One can inspect which variables are in which scope. Built-in functions locals() and globals() return the whole scopes as dictionaries.

foo = 1

def func():
    bar = 2
    print(globals().keys())  # prints all variable names in global scope
    print(locals().keys())  # prints all variable names in local scope

What happens with name clashes?

foo = 1

def func():
    foo = 2  # creates a new variable foo in local scope, global foo is not affected

    print(foo)  # prints 2

    # global variable foo still exists, unchanged:
    print(globals()['foo'])  # prints 1
    print(locals()['foo'])  # prints 2

To modify a global variable, use keyword global:

foo = 1

def func():
    global foo
    foo = 2  # this modifies the global foo, rather than creating a local variable

The scope is defined for the whole body of the function!

What it means is that a variable will never be global for a half of the function and local afterwards, or vice-versa.

foo = 1

def func():
    # This function has a local variable foo, because it is defined down below.
    # So, foo is local from this point. Global foo is hidden.

    print(foo) # raises UnboundLocalError, because local foo is not yet initialized
    foo = 7
    print(foo)

Likewise, the oposite:

foo = 1

def func():
    # In this function, foo is a global variable from the begining

    foo = 7  # global foo is modified

    print(foo)  # 7
    print(globals()['foo'])  # 7

    global foo  # this could be anywhere within the function
    print(foo)  # 7

Functions within functions

There may be many levels of functions nested within functions, but within any one function there is only one local scope for that function and the global scope. There are no intermediate scopes.

foo = 1

def f1():
    bar = 1

    def f2():
        baz = 2
        # here, foo is a global variable, baz is a local variable
        # bar is not in either scope
        print(locals().keys())  # ['baz']
        print('bar' in locals())  # False
        print('bar' in globals())  # False

    def f3():
        baz = 3
        print(bar)  # bar from f1 is referenced so it enters local scope of f3 (closure)
        print(locals().keys())  # ['bar', 'baz']
        print('bar' in locals())  # True
        print('bar' in globals())  # False

    def f4():
        bar = 4  # a new local bar which hides bar from local scope of f1
        baz = 4
        print(bar)
        print(locals().keys())  # ['bar', 'baz']
        print('bar' in locals())  # True
        print('bar' in globals())  # False

global vs nonlocal (Python 3 only)

Both these keywords are used to gain write access to variables which are not local to the current functions.

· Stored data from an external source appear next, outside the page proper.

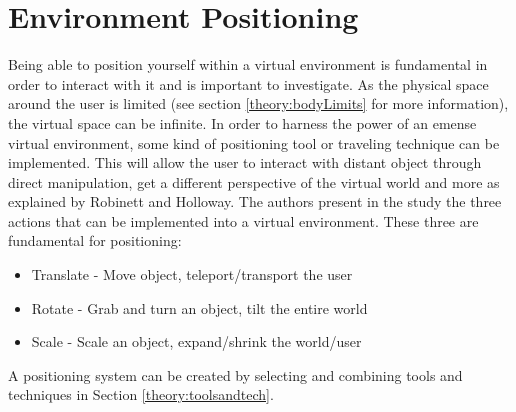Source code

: \section{Environment Positioning}
Being able to position yourself within a virtual environment is fundamental in order to interact with it and is important to investigate.\cite{tools:warren2014perception} As the physical space around the user is limited (see section \ref{theory:bodyLimits} for more information), the virtual space can be infinite. In order to harness the power of an emense virtual environment, some kind of positioning tool or traveling technique can be implemented. This will allow the user to interact with distant object through direct manipulation, get a different perspective of the virtual world and more as explained by Robinett and Holloway. \cite{positioning:Robinett1992} The authors present in the study the three actions that can be implemented into a virtual environment. These three are fundamental for positioning:
\begin{itemize}
  \item Translate - Move object, teleport/transport the user
  \item Rotate - Grab and turn an object, tilt the entire world
  \item Scale - Scale an object, expand/shrink the world/user
\end{itemize}

A positioning system can be created by selecting and combining tools and techniques in Section \ref{theory:toolsandtech}.
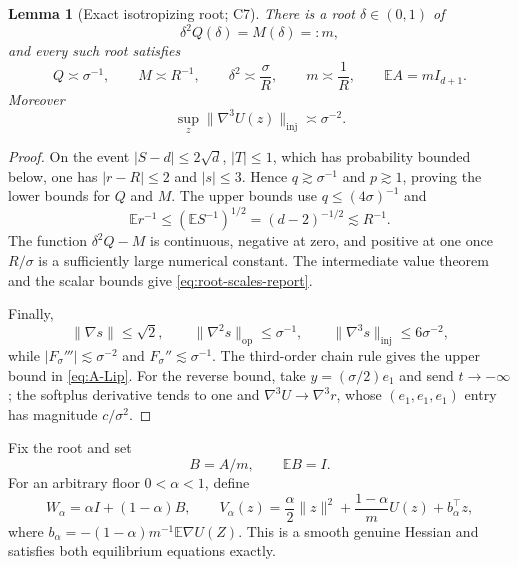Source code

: \documentclass[11pt]{article}
\numberwithin{equation}{section}
\newtheorem{lemma}[theorem]{Lemma}
\newcommand{\E}{\mathbb E}
\newcommand{\op}{\mathrm{op}}
\newcommand{\inj}{\mathrm{inj}}
\begin{document}
\begin{lemma}[Exact isotropizing root; C7]\label{lem:root}
There is a root $\delta\in(0,1)$ of
\begin{equation}\label{eq:root}
 \delta^2Q(\delta)=M(\delta)=:m,
\end{equation}
and every such root satisfies
\begin{equation}\label{eq:root-scales-report}
 Q\asymp\sigma^{-1},\qquad M\asymp R^{-1},\qquad
 \delta^2\asymp\frac\sigma R,\qquad m\asymp\frac1R,\qquad
 \E A=mI_{d+1}.
\end{equation}
Moreover
\begin{equation}\label{eq:A-Lip}
 \sup_z\|\nabla^3U(z)\|_{\inj}\asymp\sigma^{-2}.
\end{equation}
\end{lemma}

\begin{proof}
On the event $|S-d|\le2\sqrt d$, $|T|\le1$, which has probability bounded
below, one has $|r-R|\le2$ and $|s|\le3$.  Hence
$q\gtrsim\sigma^{-1}$ and $p\gtrsim1$, proving the lower bounds for $Q$ and
$M$.  The upper bounds use $q\le(4\sigma)^{-1}$ and
\[
 \E r^{-1}\le(\E S^{-1})^{1/2}=(d-2)^{-1/2}\lesssim R^{-1}.
\]
The function $\delta^2Q-M$ is continuous, negative at zero, and positive at
one once $R/\sigma$ is a sufficiently large numerical constant.  The
intermediate value theorem and the scalar bounds give
\eqref{eq:root-scales-report}.

Finally,
\[
 \|\nabla s\|\le\sqrt2,\qquad
 \|\nabla^2s\|_{\op}\le\sigma^{-1},\qquad
 \|\nabla^3s\|_{\inj}\le6\sigma^{-2},
\]
while $|F_\sigma'''|\lesssim\sigma^{-2}$ and
$F_\sigma''\lesssim\sigma^{-1}$.  The third-order chain rule gives the
upper bound in \eqref{eq:A-Lip}.  For the reverse bound, take
$y=(\sigma/2)e_1$ and send $t\to-\infty$; the softplus derivative tends to
one and $\nabla^3U\to\nabla^3r$, whose $(e_1,e_1,e_1)$ entry has magnitude
$c/\sigma^2$.
\end{proof}

Fix the root and set
\begin{equation}\label{eq:B-base}
 B=A/m,\qquad \E B=I.
\end{equation}
For an arbitrary floor $0<\alpha<1$, define
\begin{equation}\label{eq:floor-family}
 W_\alpha=\alpha I+(1-\alpha)B,\qquad
 V_\alpha(z)=\frac\alpha2\|z\|^2+\frac{1-\alpha}{m}U(z)+b_\alpha^\top z,
\end{equation}
where $b_\alpha=-(1-\alpha)m^{-1}\E\nabla U(Z)$.  This is a smooth genuine
Hessian and satisfies both equilibrium equations exactly.
\end{document}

The global keyword declares that a name should be treated as a global variable.

foo = 0  # global foo

def f1():
    foo = 1  # a new foo local in f1
    
    def f2():
        foo = 2  # a new foo local in f2
        
        def f3():
            foo = 3  # a new foo local in f3
            print(foo)  # 3
            foo = 30  # modifies local foo in f3 only
        
        def f4():
            global foo
            print(foo)  # 0
            foo = 100  # modifies global foo

On the other hand, nonlocal (see Nonlocal Variables ), available in Python 3, takes a local variable from an enclosing scope into the local scope of current function.

From the Python documentation on nonlocal:

The nonlocal statement causes the listed identifiers to refer to previously bound variables in the nearest enclosing scope excluding globals.

Python 3.x3.0
def f1():
    
    def f2():
        foo = 2  # a new foo local in f2

        def f3():
            nonlocal foo  # foo from f2, which is the nearest enclosing scope
            print(foo)  # 2
            foo = 20  # modifies foo from f2!